The Air Force expects to certify SpaceX no later than June to compete for space launches, under an updated agreement that streamlines the certification process

Once certified, SpaceX, with its Falcon 9 launch vehicle, can compete for national security space launches against United Launch Alliance, the Boeing-Lockheed Martin team that currently has a monopoly on Air Force launches.

The new agreement, announced May 8 by Air Force Space Command, clarifies that the commander of the Air Force Space and Missile Systems Center can certify SpaceX as long as the company has demonstrated its ability to design, produce, qualify and deliver the launch system. SpaceX must be able to provide future mission assurance support required to deliver national security payloads to specific orbits on schedule.

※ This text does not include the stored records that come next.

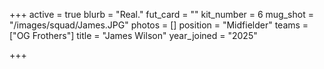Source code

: +++
active = true
blurb = "Real."
fut_card = ""
kit_number = 6
mug_shot = "/images/squad/James.JPG"
photos = []
position = "Midfielder"
teams = ["OG Frothers"]
title = "James Wilson"
year_joined = "2025"

+++
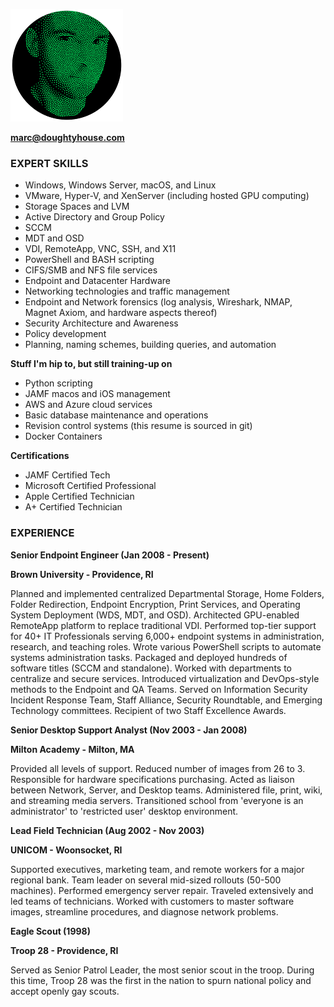 ![I am a bunch of green dots](\images\face-stipple-circle.png)

**[marc@doughtyhouse.com](mailto:marc+githubresume@doughtyhouse.com)**

### EXPERT SKILLS

  * Windows, Windows Server, macOS, and Linux
  * VMware, Hyper-V, and XenServer (including hosted GPU computing)
  * Storage Spaces and LVM
  * Active Directory and Group Policy
  * SCCM
  * MDT and OSD
  * VDI, RemoteApp, VNC, SSH, and X11
  * PowerShell and BASH scripting
  * CIFS/SMB and NFS file services
  * Endpoint and Datacenter Hardware
  * Networking technologies and traffic management
  * Endpoint and Network forensics (log analysis, Wireshark, NMAP, Magnet Axiom, and hardware aspects thereof)
  * Security Architecture and Awareness
  * Policy development
  * Planning, naming schemes, building queries, and automation

**Stuff I'm hip to, but still training-up on**

  * Python scripting
  * JAMF macos and iOS management
  * AWS and Azure cloud services
  * Basic database maintenance and operations
  * Revision control systems (this resume is sourced in git)
  * Docker Containers
  
**Certifications**
  * JAMF Certified Tech
  * Microsoft Certified Professional
  * Apple Certified Technician
  * A+ Certified Technician

### EXPERIENCE
**Senior Endpoint Engineer (Jan 2008 - Present)**

**Brown University - Providence, RI**

Planned and implemented centralized Departmental Storage, Home Folders, Folder Redirection, Endpoint Encryption, Print Services, and Operating System Deployment (WDS, MDT, and OSD). Architected GPU-enabled RemoteApp platform to replace traditional VDI. Performed top-tier support for 40+ IT Professionals serving 6,000+ endpoint systems in administration, research, and teaching roles. Wrote various PowerShell scripts to automate systems administration tasks. Packaged and deployed hundreds of software titles (SCCM and standalone). Worked with departments to centralize and secure services. Introduced virtualization and DevOps-style methods to the Endpoint and QA Teams. Served on Information Security Incident Response Team, Staff Alliance, Security Roundtable, and Emerging Technology committees. Recipient of two Staff Excellence Awards.


**Senior Desktop Support Analyst (Nov 2003 - Jan 2008)**

**Milton Academy - Milton, MA**

Provided all levels of support. Reduced number of images from 26 to 3. Responsible for hardware specifications purchasing. Acted as liaison between Network, Server, and Desktop teams. Administered file, print, wiki, and streaming media servers. Transitioned school from 'everyone is an administrator' to 'restricted user' desktop environment.


**Lead Field Technician (Aug 2002 - Nov 2003)**

**UNICOM - Woonsocket, RI**

Supported executives, marketing team, and remote workers for a major regional bank. Team leader on several mid-sized rollouts (50-500 machines). Performed emergency server repair. Traveled extensively and led teams of technicians. Worked with customers to master software images, streamline procedures, and diagnose network problems.


**Eagle Scout (1998)**

**Troop 28 - Providence, RI**

Served as Senior Patrol Leader, the most senior scout in the troop. During this time, Troop 28 was the first in the nation to spurn national policy and accept openly gay scouts.
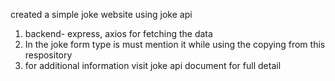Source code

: created a simple joke website using joke api 
1. backend- express, axios for fetching the data
2. In the joke form type is must mention it while using the copying from this respository
3. for additional information visit joke api document for full detail 
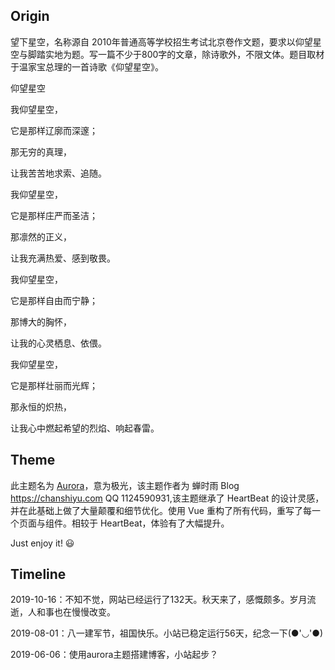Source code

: ## Origin

望下星空，名称源自 2010年普通高等学校招生考试北京卷作文题，要求以仰望星空与脚踏实地为题。写一篇不少于800字的文章，除诗歌外，不限文体。题目取材于温家宝总理的一首诗歌《仰望星空》。

仰望星空

我仰望星空，

它是那样辽廓而深邃；

那无穷的真理，

让我苦苦地求索、追随。

我仰望星空，

它是那样庄严而圣洁；

那凛然的正义，

让我充满热爱、感到敬畏。

我仰望星空，

它是那样自由而宁静；

那博大的胸怀，

让我的心灵栖息、依偎。

我仰望星空，

它是那样壮丽而光辉；

那永恒的炽热，

让我心中燃起希望的烈焰、响起春雷。

## Theme

此主题名为 [Aurora](https://github.com/chanshiyucx/aurora)，意为极光，该主题作者为 蝉时雨 Blog https://chanshiyu.com  QQ 1124590931,该主题继承了 HeartBeat 的设计灵感，并在此基础上做了大量颠覆和细节优化。使用 Vue 重构了所有代码，重写了每一个页面与组件。相较于 HeartBeat，体验有了大幅提升。

Just enjoy it! 😃

## Timeline

2019-10-16：不知不觉，网站已经运行了132天。秋天来了，感慨颇多。岁月流逝，人和事也在慢慢改变。

2019-08-01：八一建军节，祖国快乐。小站已稳定运行56天，纪念一下(●'◡'●)

2019-06-06：使用aurora主题搭建博客，小站起步？  

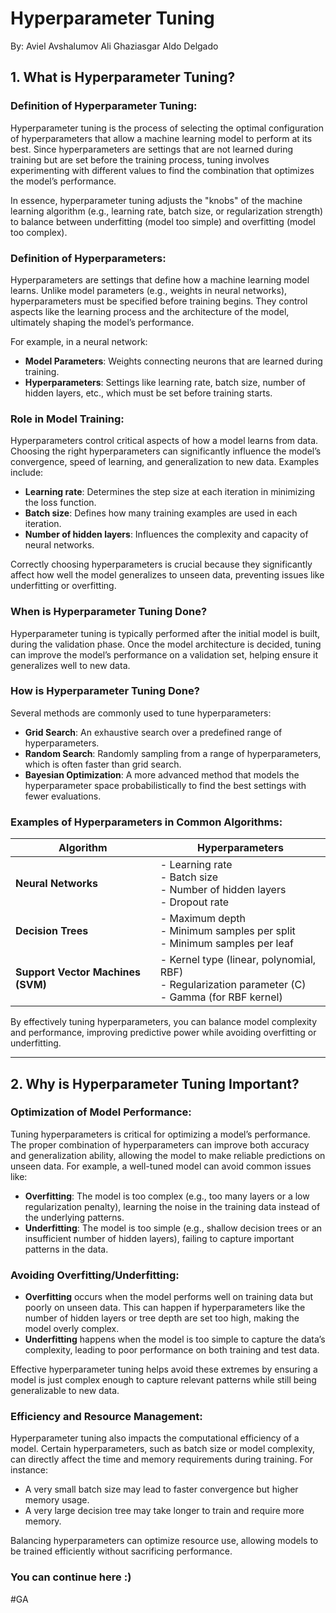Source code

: # Hyperparameter Tuning

By:
Aviel Avshalumov
Ali Ghaziasgar
Aldo Delgado

## 1. What is Hyperparameter Tuning?

### Definition of Hyperparameter Tuning:
Hyperparameter tuning is the process of selecting the optimal configuration of hyperparameters that allow a machine learning model to perform at its best. Since hyperparameters are settings that are not learned during training but are set before the training process, tuning involves experimenting with different values to find the combination that optimizes the model’s performance.

In essence, hyperparameter tuning adjusts the "knobs" of the machine learning algorithm (e.g., learning rate, batch size, or regularization strength) to balance between underfitting (model too simple) and overfitting (model too complex).

### Definition of Hyperparameters:
Hyperparameters are settings that define how a machine learning model learns. Unlike model parameters (e.g., weights in neural networks), hyperparameters must be specified before training begins. They control aspects like the learning process and the architecture of the model, ultimately shaping the model’s performance.

For example, in a neural network:
- **Model Parameters**: Weights connecting neurons that are learned during training.
- **Hyperparameters**: Settings like learning rate, batch size, number of hidden layers, etc., which must be set before training starts.

### Role in Model Training:
Hyperparameters control critical aspects of how a model learns from data. Choosing the right hyperparameters can significantly influence the model’s convergence, speed of learning, and generalization to new data. Examples include:
- **Learning rate**: Determines the step size at each iteration in minimizing the loss function.
- **Batch size**: Defines how many training examples are used in each iteration.
- **Number of hidden layers**: Influences the complexity and capacity of neural networks.

Correctly choosing hyperparameters is crucial because they significantly affect how well the model generalizes to unseen data, preventing issues like underfitting or overfitting.

### When is Hyperparameter Tuning Done?
Hyperparameter tuning is typically performed after the initial model is built, during the validation phase. Once the model architecture is decided, tuning can improve the model’s performance on a validation set, helping ensure it generalizes well to new data.

### How is Hyperparameter Tuning Done?
Several methods are commonly used to tune hyperparameters:
- **Grid Search**: An exhaustive search over a predefined range of hyperparameters.
- **Random Search**: Randomly sampling from a range of hyperparameters, which is often faster than grid search.
- **Bayesian Optimization**: A more advanced method that models the hyperparameter space probabilistically to find the best settings with fewer evaluations.

### Examples of Hyperparameters in Common Algorithms:

| **Algorithm**            | **Hyperparameters**                                                                 |
|--------------------------|-------------------------------------------------------------------------------------|
| **Neural Networks**       | - Learning rate<br>- Batch size<br>- Number of hidden layers<br>- Dropout rate      |
| **Decision Trees**        | - Maximum depth<br>- Minimum samples per split<br>- Minimum samples per leaf        |
| **Support Vector Machines (SVM)** | - Kernel type (linear, polynomial, RBF)<br>- Regularization parameter (C)<br>- Gamma (for RBF kernel) |

By effectively tuning hyperparameters, you can balance model complexity and performance, improving predictive power while avoiding overfitting or underfitting.


---

## 2. Why is Hyperparameter Tuning Important?

### Optimization of Model Performance:

Tuning hyperparameters is critical for optimizing a model’s performance. The proper combination of hyperparameters can improve both accuracy and generalization ability, allowing the model to make reliable predictions on unseen data. For example, a well-tuned model can avoid common issues like:

- **Overfitting**: The model is too complex (e.g., too many layers or a low regularization penalty), learning the noise in the training data instead of the underlying patterns. 
- **Underfitting**: The model is too simple (e.g., shallow decision trees or an insufficient number of hidden layers), failing to capture important patterns in the data. 

### Avoiding Overfitting/Underfitting:

- **Overfitting** occurs when the model performs well on training data but poorly on unseen data. This can happen if hyperparameters like the number of hidden layers or tree depth are set too high, making the model overly complex. 
- **Underfitting** happens when the model is too simple to capture the data’s complexity, leading to poor performance on both training and test data. 

Effective hyperparameter tuning helps avoid these extremes by ensuring a model is just complex enough to capture relevant patterns while still being generalizable to new data. 

### Efficiency and Resource Management:

Hyperparameter tuning also impacts the computational efficiency of a model. Certain hyperparameters, such as batch size or model complexity, can directly affect the time and memory requirements during training. For instance: 

- A very small batch size may lead to faster convergence but higher memory usage. 
- A very large decision tree may take longer to train and require more memory. 

Balancing hyperparameters can optimize resource use, allowing models to be trained efficiently without sacrificing performance.

### You can continue here :)
#GA
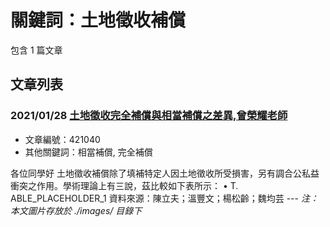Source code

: # 關鍵詞：土地徵收補償

包含 1 篇文章

## 文章列表

### 2021/01/28 [土地徵收完全補償與相當補償之差異,曾榮耀老師](../../articles/421040_%E5%9C%9F%E5%9C%B0%E5%BE%B5%E6%94%B6%E5%AE%8C%E5%85%A8%E8%A3%9C%E5%84%9F%E8%88%87%E7%9B%B8%E7%95%B6%E8%A3%9C%E5%84%9F%E4%B9%8B%E5%B7%AE%E7%95%B0%2C%E6%9B%BE%E6%A6%AE%E8%80%80%E8%80%81%E5%B8%AB.md)
- 文章編號：421040
- 其他關鍵詞：相當補償, 完全補償

各位同學好 土地徵收補償除了填補特定人因土地徵收所受損害，另有調合公私益衝突之作用。學術理論上有三說，茲比較如下表所示： • T. ABLE_PLACEHOLDER_1 資料來源：陳立夫；溫豐文；楊松齡；魏均芸 --- *注：本文圖片存放於 ./images/ 目錄下*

Spacex should be certified and be able to compete for two launches this year, along with seven more in 2016 and 2017. The company, founded by PayPal founder Elon Musk, has already carried multiple payloads for NASA.

SpaceX COO Gwynne Shotwell promised in March that if the Air Force allowed Spacex to bid on its launch contracts, SpaceX will put U.S. government satellites into space at a price much cheaper than ULA charges.

How much cheaper? According to a transcript of the proceedings, Shotwell told Congress it would cost “on the order of $80 million to $90 million” apiece to put a Falcon 9 rocket in low Earth orbit, or “$150 million to $160 million” to build and launch a Falcon Heavy (a Falcon 9 rocket with two additional boosters). Averaged across both rocket types, she put the cost at about $120 million.

In contrast, ULA charges taxpayers $400 million every time it launches a rocket into space. Commented Shotwell, “I don’t know how to build a $400 million rocket. … I don’t understand how ULA are as expensive as they are.”

Spacex Falcon 9 launch

United Launch Alliance says are at least three parts to the Air Force “block buy” in question (for 24 Atlas and four Delta launches:

* Manufacture of 36 “new” rocket cores — which costs $10 billion.
* Manufacture of 42 “heritage” cores previously ordered by the Air Force but not yet launched. These will cost $6.6 billion in addition to the $11 billion “block buy.”
* Launching the cores — which costs about $1 billion a year, to send up an estimated 10 missions per year. This $1 billion “EELV Launch Capability” or “ELC” payment is the annual “retainer,” or “subsidy,” that ULA is often accused of receiving from the government.
Put it all together, and ULA estimates the total cost of building and launching 78 rocket cores for the Air Force will approximate $17.6 billion, or about $225 million per cores.

ULA charges $164 million to build and launch a single-core Atlas V 401, versus SpaceX quoting an $80 million to $90 million price tag for a single-core Falcon 9.

As ULA’s CEO tells it, since taking over the company he has helped to cut its average launch price in half, from $400 million (coincidentally, about the same amount SpaceX says ULA is charging today) to about $225 million. He intends to cut that cost in half again, to $100 million, by retiring the Delta, consolidating five existing launch sites to just two, expanding the customer base (ULA currently gets less than 20% of its revenue from commercial customers, for example), and developing a new rocket engine that is even cheaper than the Russian RD-180 used on the Atlas.